**Data for this task:**

%%

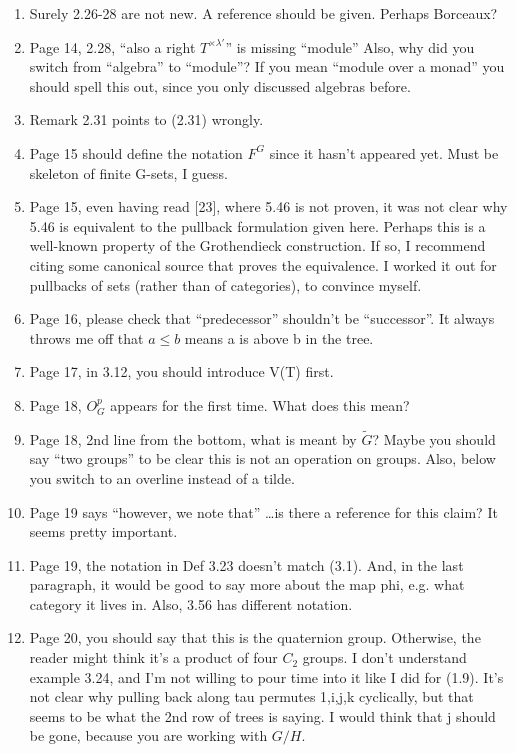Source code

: \documentclass{article}
\begin{document}
\begin{enumerate}
\item
Surely 2.26-28 are not new. A reference should be given. Perhaps Borceaux?

\item
Page 14, 2.28, ``also a right $T^{\times \lambda'}$'' is missing ``module''
Also, why did you switch from ``algebra'' to ``module''? If you mean ``module over a monad'' you should spell this out, since you only discussed algebras before.

\item
Remark 2.31 points to (2.31) wrongly.

\item
Page 15 should define the notation $F^G$ since it hasn't appeared yet. Must be skeleton of finite G-sets, I guess.

\item
Page 15, even having read [23], where 5.46 is not proven, it was not clear why 5.46 is equivalent to the pullback formulation given here. Perhaps this is a well-known property of the Grothendieck construction. If so, I recommend citing some canonical source that proves the equivalence. I worked it out for pullbacks of sets (rather than of categories), to convince myself.

\item
Page 16, please check that ``predecessor'' shouldn't be ``successor''. It always throws me off that $a \leq b$ means a is above b in the tree.

\item
Page 17, in 3.12, you should introduce V(T) first. 

\item
Page 18, $O_G^p$ appears for the first time. What does this mean?

\item
Page 18, 2nd line from the bottom, what is meant by $\tilde{G}$? Maybe you should say ``two groups'' to be clear this is not an operation on groups. Also, below you switch to an overline instead of a tilde.

\item
Page 19 says ``however, we note that'' \dots is there a reference for this claim? It seems pretty important.

\item
Page 19, the notation in Def 3.23 doesn't match (3.1). And, in the last paragraph, it would be good to say more about the map phi, e.g. what category it lives in.
Also, 3.56 has different notation.

\item
Page 20, you should say that this is the quaternion group. Otherwise, the reader might think it's a product of four $C_2$ groups.
I don't understand example 3.24, and I'm not willing to pour time into it like I did for (1.9). It's not clear why pulling back along tau permutes 1,i,j,k cyclically, but that seems to be what the 2nd row of trees is saying. I would think that j should be gone, because you are working with $G/H$.


\end{enumerate}
\end{document}
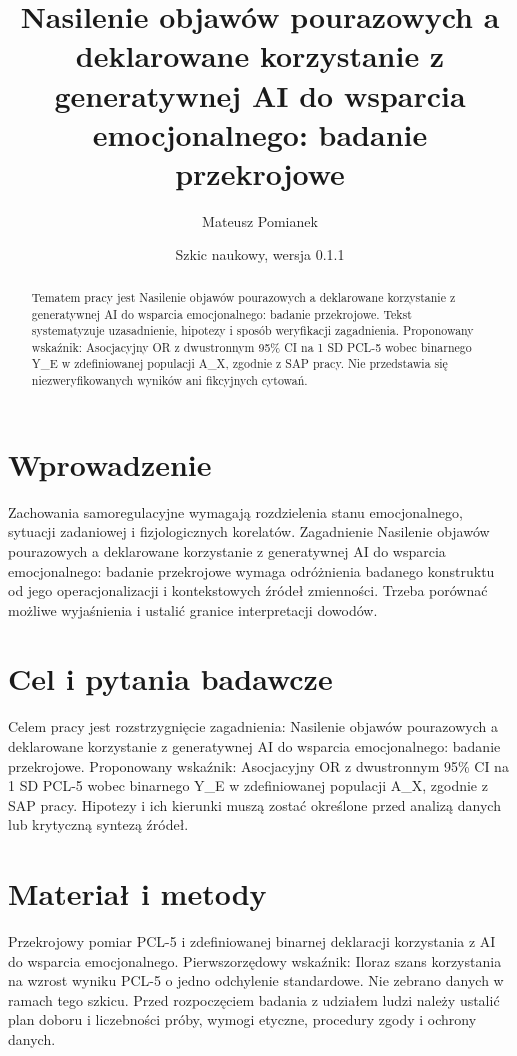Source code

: \documentclass[11pt,a4paper]{article}
\title{Nasilenie objawów pourazowych a deklarowane korzystanie z generatywnej AI do wsparcia emocjonalnego: badanie przekrojowe}
\author{Mateusz Pomianek}
\date{Szkic naukowy, wersja 0.1.1}
\begin{document}
\maketitle

\begin{abstract}

Tematem pracy jest Nasilenie objawów pourazowych a deklarowane korzystanie z generatywnej AI do wsparcia emocjonalnego: badanie przekrojowe. Tekst systematyzuje uzasadnienie, hipotezy i sposób weryfikacji zagadnienia. Proponowany wskaźnik: Asocjacyjny OR z dwustronnym 95\% CI na 1 SD PCL-5 wobec binarnego Y\_E w zdefiniowanej populacji A\_X, zgodnie z SAP pracy. Nie przedstawia się niezweryfikowanych wyników ani fikcyjnych cytowań.

\end{abstract}

\section{Wprowadzenie}

Zachowania samoregulacyjne wymagają rozdzielenia stanu emocjonalnego, sytuacji zadaniowej i fizjologicznych korelatów. Zagadnienie Nasilenie objawów pourazowych a deklarowane korzystanie z generatywnej AI do wsparcia emocjonalnego: badanie przekrojowe wymaga odróżnienia badanego konstruktu od jego operacjonalizacji i kontekstowych źródeł zmienności. Trzeba porównać możliwe wyjaśnienia i ustalić granice interpretacji dowodów.

\section{Cel i pytania badawcze}

Celem pracy jest rozstrzygnięcie zagadnienia: Nasilenie objawów pourazowych a deklarowane korzystanie z generatywnej AI do wsparcia emocjonalnego: badanie przekrojowe. Proponowany wskaźnik: Asocjacyjny OR z dwustronnym 95\% CI na 1 SD PCL-5 wobec binarnego Y\_E w zdefiniowanej populacji A\_X, zgodnie z SAP pracy. Hipotezy i ich kierunki muszą zostać określone przed analizą danych lub krytyczną syntezą źródeł.

\section{Materiał i metody}

Przekrojowy pomiar PCL-5 i zdefiniowanej binarnej deklaracji korzystania z AI do wsparcia emocjonalnego. Pierwszorzędowy wskaźnik: Iloraz szans korzystania na wzrost wyniku PCL-5 o jedno odchylenie standardowe. Nie zebrano danych w ramach tego szkicu. Przed rozpoczęciem badania z udziałem ludzi należy ustalić plan doboru i liczebności próby, wymogi etyczne, procedury zgody i ochrony danych.
\end{document}
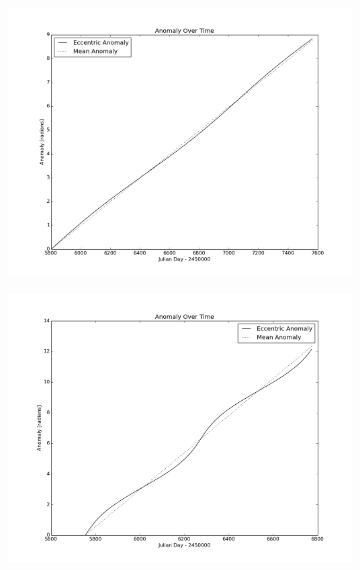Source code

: \documentclass[a4paper,12pt]{article}
\begin{document}
\begin{figure}[!htbp]
\centering
\begin{subfigure}{0.5\textwidth}
  \centering
  \includegraphics[width=\linewidth]{JPLAnomaly.png}
  \caption{}
  \label{fig:sub1}
\end{subfigure}%
\begin{subfigure}{0.5\textwidth}
  \centering
  \includegraphics[width=\linewidth]{UraniaAnomaly.png}
  \caption{}
  \label{fig:sub2}
\end{subfigure}
\caption{}
\label{fig:failedFS}
\end{figure}
\end{document}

%%

Give the number of lines in the material above that contain "label", with no other words.

**Solution to this task:**
3